E atrás deles virão outros.
Virão os polícias, os militares, os professores, etc.
Os preços dos transportes públicos não subirão – mas os salários dos respetivos trabalhadores serão aumentados, para não fazerem greves.
Onde é que isto vai parar?
Os sinais que o Governo está a dar, para dentro e para fora, estão todos errados.
E julgo que o próximo Orçamento, cuja entrega foi adiada, já vai ser um exercício dificílimo.
Claro que o atordoado ministro das Finanças pode sempre, a cada nova despesa que aparece, dizer que ela será coberta pelo aumento da cobrança de impostos decorrente de um maior crescimento da economia.
É assim que ele tem feito todas as contas.
Aplica um fator multiplicador maior nos resultados da atividade económica – e tudo dá sempre certo.
Qualquer dia estamos a crescer a dois dígitos ao ano, como a China nos anos dourados.
Mas para lá dos riscos enormes que este exercício comporta – porque, se o crescimento económico previsto não se confirmar, haverá um buraco gigantesco nas contas do Estado –, dificilmente passará em Bruxelas.
A Comissão Europeia já veio dizer que a periclitante situação financeira portuguesa «ainda não permite políticas expansionistas», isto é, ainda exige medidas de austeridade e não pode assentar no crescimento da economia.

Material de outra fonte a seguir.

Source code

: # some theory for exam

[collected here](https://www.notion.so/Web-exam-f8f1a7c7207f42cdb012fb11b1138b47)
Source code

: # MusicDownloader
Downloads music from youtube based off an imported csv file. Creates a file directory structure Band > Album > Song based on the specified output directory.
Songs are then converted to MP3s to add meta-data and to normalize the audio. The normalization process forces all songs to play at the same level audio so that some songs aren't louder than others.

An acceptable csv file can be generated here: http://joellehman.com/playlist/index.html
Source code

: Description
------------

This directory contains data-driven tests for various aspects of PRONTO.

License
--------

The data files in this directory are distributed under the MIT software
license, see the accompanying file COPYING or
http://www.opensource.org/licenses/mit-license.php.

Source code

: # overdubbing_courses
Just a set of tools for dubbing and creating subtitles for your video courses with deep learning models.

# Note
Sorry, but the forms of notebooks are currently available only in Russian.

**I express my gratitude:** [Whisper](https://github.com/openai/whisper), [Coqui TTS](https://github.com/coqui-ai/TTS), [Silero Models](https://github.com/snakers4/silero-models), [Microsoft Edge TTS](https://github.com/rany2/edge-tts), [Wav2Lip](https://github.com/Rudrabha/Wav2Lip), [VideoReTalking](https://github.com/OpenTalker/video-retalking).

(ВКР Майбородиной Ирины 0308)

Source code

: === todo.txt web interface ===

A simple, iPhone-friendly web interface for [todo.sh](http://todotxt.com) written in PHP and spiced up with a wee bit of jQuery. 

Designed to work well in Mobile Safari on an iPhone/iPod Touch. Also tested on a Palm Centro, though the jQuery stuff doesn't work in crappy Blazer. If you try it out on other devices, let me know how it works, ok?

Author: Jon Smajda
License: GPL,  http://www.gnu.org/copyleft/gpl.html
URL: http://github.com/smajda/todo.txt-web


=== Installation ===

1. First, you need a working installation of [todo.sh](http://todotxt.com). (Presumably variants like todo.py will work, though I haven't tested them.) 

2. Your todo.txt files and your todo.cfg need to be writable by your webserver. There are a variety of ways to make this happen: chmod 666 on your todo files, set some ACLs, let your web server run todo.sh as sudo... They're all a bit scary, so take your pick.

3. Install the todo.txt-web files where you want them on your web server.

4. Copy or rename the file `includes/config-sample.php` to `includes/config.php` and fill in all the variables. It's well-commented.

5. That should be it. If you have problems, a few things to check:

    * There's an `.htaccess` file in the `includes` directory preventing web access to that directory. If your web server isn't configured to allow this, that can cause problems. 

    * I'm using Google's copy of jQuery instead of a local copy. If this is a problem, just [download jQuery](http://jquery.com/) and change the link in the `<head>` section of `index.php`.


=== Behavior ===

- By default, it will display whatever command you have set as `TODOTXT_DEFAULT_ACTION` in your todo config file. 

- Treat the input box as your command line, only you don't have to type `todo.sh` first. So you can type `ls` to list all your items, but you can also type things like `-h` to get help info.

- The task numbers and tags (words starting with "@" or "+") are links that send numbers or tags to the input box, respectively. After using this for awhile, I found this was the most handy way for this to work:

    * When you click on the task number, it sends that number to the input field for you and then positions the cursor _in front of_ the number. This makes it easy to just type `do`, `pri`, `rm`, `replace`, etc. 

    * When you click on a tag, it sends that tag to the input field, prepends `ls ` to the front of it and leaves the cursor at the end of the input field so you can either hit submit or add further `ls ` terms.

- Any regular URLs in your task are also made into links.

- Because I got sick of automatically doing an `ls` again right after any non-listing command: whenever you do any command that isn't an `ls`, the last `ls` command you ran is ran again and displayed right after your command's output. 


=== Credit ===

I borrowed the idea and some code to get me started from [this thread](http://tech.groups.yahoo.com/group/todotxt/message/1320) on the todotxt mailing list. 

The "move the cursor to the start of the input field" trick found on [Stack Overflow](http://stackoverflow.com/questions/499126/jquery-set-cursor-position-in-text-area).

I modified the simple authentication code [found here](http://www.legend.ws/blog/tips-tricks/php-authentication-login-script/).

António Costa continuará a apostar na fuga para a frente – e ainda só vai no princípio.
Mas vai chegar a um ponto em que, tal como Sócrates, à sua frente só terá o abismo.

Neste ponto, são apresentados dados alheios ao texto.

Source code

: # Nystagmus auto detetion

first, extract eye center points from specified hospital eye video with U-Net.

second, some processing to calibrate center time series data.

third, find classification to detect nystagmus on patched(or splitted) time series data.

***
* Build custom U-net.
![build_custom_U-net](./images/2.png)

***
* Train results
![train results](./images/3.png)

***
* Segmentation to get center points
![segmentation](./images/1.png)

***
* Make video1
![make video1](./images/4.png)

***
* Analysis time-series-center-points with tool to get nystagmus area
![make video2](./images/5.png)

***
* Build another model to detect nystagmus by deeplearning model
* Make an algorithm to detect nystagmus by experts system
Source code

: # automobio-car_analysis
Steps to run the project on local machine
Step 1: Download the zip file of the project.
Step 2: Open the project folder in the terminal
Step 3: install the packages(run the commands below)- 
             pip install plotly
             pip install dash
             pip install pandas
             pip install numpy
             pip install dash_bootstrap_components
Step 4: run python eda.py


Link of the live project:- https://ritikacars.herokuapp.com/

P.S. – Os debates presidenciais têm sido de uma pobreza franciscana. O PR não governa, mas tem de ter uma ideia sobre as grandes questões do país e do futuro. Se não, de que serve um Presidente? Ora os candidatos ou têm andado a discutir questões que não são da sua competência (como o Banif) ou dizem o que fizeram: «Eu sou empresário e assinei contratos», «eu sou professor e ensinei alunos», «eu sou gestora e geri grandes organizações»… Ridículo! O único debate aceitável (entre Nóvoa e Marcelo) não teve, ainda assim, grande substância.